SNOW HILL — With at least three pending bills pre-filed calling for a delay, a contentious regulation should be getting an early review this month once the Maryland General Assembly reconvenes Jan. 8.
Debate over a new Phosphorous Management Tool (PMT) has raged since late this summer. Environmental advocacy groups like Assateague Coastal Trust (ACT) as well as the Maryland Department of the Environment (MDE) have argued that the tool, which would limit the amount of manure that can be applied in certain areas, is an absolute necessity to combat runoff into local waterways. Farmers on the lower shore have had the opposite reaction, claiming that the PMT would unreasonably force them to stop using chicken manure on too many of their fields and have to replace that with more expensive forms of fertilizer.
Lower shore legislators have so far been vocal about their concerns in moving forward with the new PMT. There are at least three bills already pre-filed for review once the assembly resumes in Annapolis on Jan. 8, according to Worcester County Commissioner Virgil Shockley.
“What you’ve got on the phosphorous right now is you’ve got several pre-filed bills that basically have been pre-filed to make sure there is an economic impact study,” he said.
Shockley reported that bills have been filed by state Senator Jim Mathias and Delegates Norm Conway and Mike McDermott for further examination of the proposed PMT. One of the bills is asking for an in-depth economic impact survey to gauge how hard of a hit farmers, especially poultry farmers, will take if mandated to follow the new regulation.

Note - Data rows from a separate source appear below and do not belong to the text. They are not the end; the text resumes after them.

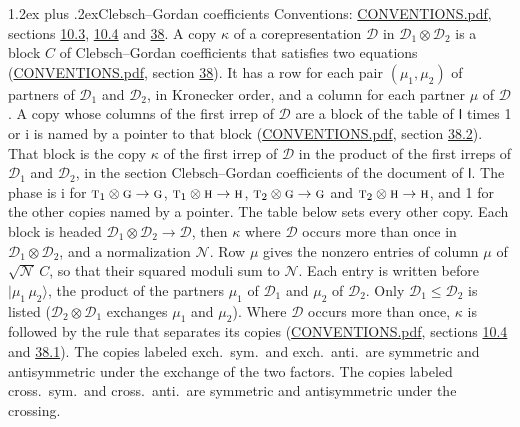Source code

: \documentclass[10pt,a4paper]{article}
\makeatletter
\renewcommand\section{\@startsection{section}{1}{\z@}{-3ex plus -1ex minus -.2ex}%
  {1.2ex plus .2ex}{\normalfont\large\sffamily\bfseries\color{parttitle}}}
\numberwithin{equation}{section}
\newcommand{\grp}[1]{\mathsf{#1}}
\newcommand{\irr}[1]{\text{\normalfont\scshape #1}}
\newcommand{\iunit}{\mathrm{i}}
\newcommand{\irrprod}{\otimes}
\newcommand{\mult}{\kappa}
\newcommand{\intx}{\mu}
\newcommand{\cgnorm}{\mathcal{N}}
\newcommand{\prodket}[2]{\lvert {#1}\,{#2}\rangle}
\makeatother
\begin{document}
\section{Clebsch--Gordan coefficients}\label{s:clebsch_gordan}
Conventions: \href{../../CONVENTIONS.pdf}{CONVENTIONS.pdf}, sections \href{../../../rotation/CONVENTIONS.pdf\#conv.10.3}{10.3}, \href{../../../rotation/CONVENTIONS.pdf\#conv.10.4}{10.4} and \href{../../CONVENTIONS.pdf\#conv.38}{38}.
\leavevmode\label{n:index.copy}\label{n:matrix.cg.stored}A copy $\mult$ of a corepresentation $\mathcal{D}$ in $\mathcal{D}_1\irrprod\mathcal{D}_2$ is a block $C$ of Clebsch--Gordan coefficients that satisfies two equations (\href{../../CONVENTIONS.pdf}{CONVENTIONS.pdf}, section \href{../../CONVENTIONS.pdf\#conv.38}{38}). \label{n:index.cg}It has a row for each pair $(\intx_1, \intx_2)$ of partners of $\mathcal{D}_1$ and $\mathcal{D}_2$, in Kronecker order, and a column for each partner $\intx$ of $\mathcal{D}$.
A copy whose columns of the first irrep of $\mathcal{D}$ are a block of the table of $\grp{I}$ times 1 or $\iunit$ is named by a pointer to that block (\href{../../CONVENTIONS.pdf}{CONVENTIONS.pdf}, section \href{../../CONVENTIONS.pdf\#conv.38.2}{38.2}). That block is the copy $\mult$ of the first irrep of $\mathcal{D}$ in the product of the first irreps of $\mathcal{D}_1$ and $\mathcal{D}_2$, in the section Clebsch--Gordan coefficients of the document of \href{../../../rotation/data/pdf/I.pdf}{$\grp{I}$}. The phase is $\iunit$ for $\irr{t}_{1}\irrprod \irr{g}\to \irr{g}$, $\irr{t}_{1}\irrprod \irr{h}\to \irr{h}$, $\irr{t}_{2}\irrprod \irr{g}\to \irr{g}$ and $\irr{t}_{2}\irrprod \irr{h}\to \irr{h}$, and 1 for the other copies named by a pointer. The table below sets every other copy.
Each block is headed $\mathcal{D}_1\irrprod\mathcal{D}_2\to\mathcal{D}$, then $\mult$ where $\mathcal{D}$ occurs more than once in $\mathcal{D}_1\irrprod\mathcal{D}_2$, and a normalization $\cgnorm$. Row $\intx$ gives the nonzero entries of column $\intx$ of $\sqrt{\cgnorm}\,C$, so that their squared moduli sum to $\cgnorm$. \label{n:vector.ket.product}Each entry is written before $\prodket{\intx_1}{\intx_2}$, the product of the partners $\intx_1$ of $\mathcal{D}_1$ and $\intx_2$ of $\mathcal{D}_2$. Only $\mathcal{D}_1 \le \mathcal{D}_2$ is listed ($\mathcal{D}_2\irrprod\mathcal{D}_1$ exchanges $\intx_1$ and $\intx_2$).
Where $\mathcal{D}$ occurs more than once, $\mult$ is followed by the rule that separates its copies (\href{../../CONVENTIONS.pdf}{CONVENTIONS.pdf}, sections \href{../../../rotation/CONVENTIONS.pdf\#conv.10.4}{10.4} and \href{../../CONVENTIONS.pdf\#conv.38.1}{38.1}). \label{n:abbreviation.exchange}The copies labeled exch.\ sym.\ and exch.\ anti.\ are symmetric and antisymmetric under the exchange of the two factors. \label{n:abbreviation.crossing}The copies labeled cross.\ sym.\ and cross.\ anti.\ are symmetric and antisymmetric under the crossing.
\end{document}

At the last lower shore representative meeting with Maryland Department of Agriculture (MDA) Secretary Buddy Hance in November, farming representatives and local elected officials predicted that the PMT could devastate farming on the Eastern Shore.

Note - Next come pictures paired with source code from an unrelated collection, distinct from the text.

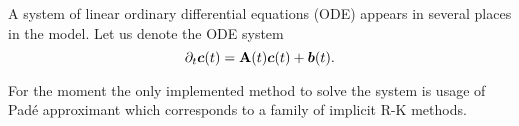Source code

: A system of linear ordinary differential equations (ODE) appears in several places in the model. 
Let us denote the ODE system
\[
  \partial_t \mathbf{\boldsymbol{c}}(t) = \mathbf{A}(t) \mathbf{\boldsymbol{c}}(t) + \mathbf{\boldsymbol{b}}(t).
\]

For the moment the only implemented method to solve the system is usage of Pad\'e approximant which corresponds to a family
of implicit R-K methods.

% 
% 
% 
%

“I understand the environmental side of it. But those environmentalists … their skin in the game is theoretically cleaning the bay,” McDermott told Hance in November. “The skin in the game down here is our economy could be technically destroyed or at least set back at a time when people can’t afford that anyways. What would 36 months cost us on this end as opposed to what it’s going to cost us on the other end, especially for something that’s not measurable?”
There is near universal support among lower shore representatives for at least a brief delay to make time for an economic study. It would need to happen soon, said Shockley, since any comprehensive study would take months.

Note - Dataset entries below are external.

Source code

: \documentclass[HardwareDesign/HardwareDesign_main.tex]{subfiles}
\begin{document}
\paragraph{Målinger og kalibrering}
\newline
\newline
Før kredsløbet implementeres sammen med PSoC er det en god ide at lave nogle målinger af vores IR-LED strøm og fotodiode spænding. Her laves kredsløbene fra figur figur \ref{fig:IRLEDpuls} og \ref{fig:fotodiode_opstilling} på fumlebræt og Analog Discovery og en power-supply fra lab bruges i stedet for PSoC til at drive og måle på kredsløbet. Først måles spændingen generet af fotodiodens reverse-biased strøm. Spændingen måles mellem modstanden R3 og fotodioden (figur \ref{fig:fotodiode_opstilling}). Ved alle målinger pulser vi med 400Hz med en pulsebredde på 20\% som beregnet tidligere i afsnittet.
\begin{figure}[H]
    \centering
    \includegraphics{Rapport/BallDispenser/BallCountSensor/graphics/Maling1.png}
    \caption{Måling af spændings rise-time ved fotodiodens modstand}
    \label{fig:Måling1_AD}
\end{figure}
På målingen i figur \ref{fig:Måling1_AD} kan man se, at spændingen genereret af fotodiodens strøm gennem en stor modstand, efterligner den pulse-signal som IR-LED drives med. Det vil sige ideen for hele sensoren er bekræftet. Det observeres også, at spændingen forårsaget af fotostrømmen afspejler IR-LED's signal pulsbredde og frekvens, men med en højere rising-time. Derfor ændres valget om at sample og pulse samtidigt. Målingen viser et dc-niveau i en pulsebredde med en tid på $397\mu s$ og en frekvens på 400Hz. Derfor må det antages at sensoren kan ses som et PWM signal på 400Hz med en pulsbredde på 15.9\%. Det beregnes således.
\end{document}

“I think you’re going to see something probably early on. I think you’ll see one of those bills being discussed within probably the first two weeks,” he said. “It would surprise me if you don’t get something within the first few weeks because you’re talking about an economic study that’s going to take six to nine months.”
Shockley, a poultry farmer, has not been shy in his criticism of the PMT.
“They managed to do something about as backwards and about as wrong as you could ever do something as far as trying to push a regulation through,” he said. “They had one objective. They didn’t care what the outcome was. At the end of the day, they had one objective. It was literally health care for agriculture.”
The only silver lining to the regulation, Shockley added, is that it has helped unite the farming community to a degree he has never witnessed.
“The farming community, I can truly say, I have never seen them be as proactive and as aware of what’s going on with regulations, either from state or from the feds, as they are right now,” Shockley said.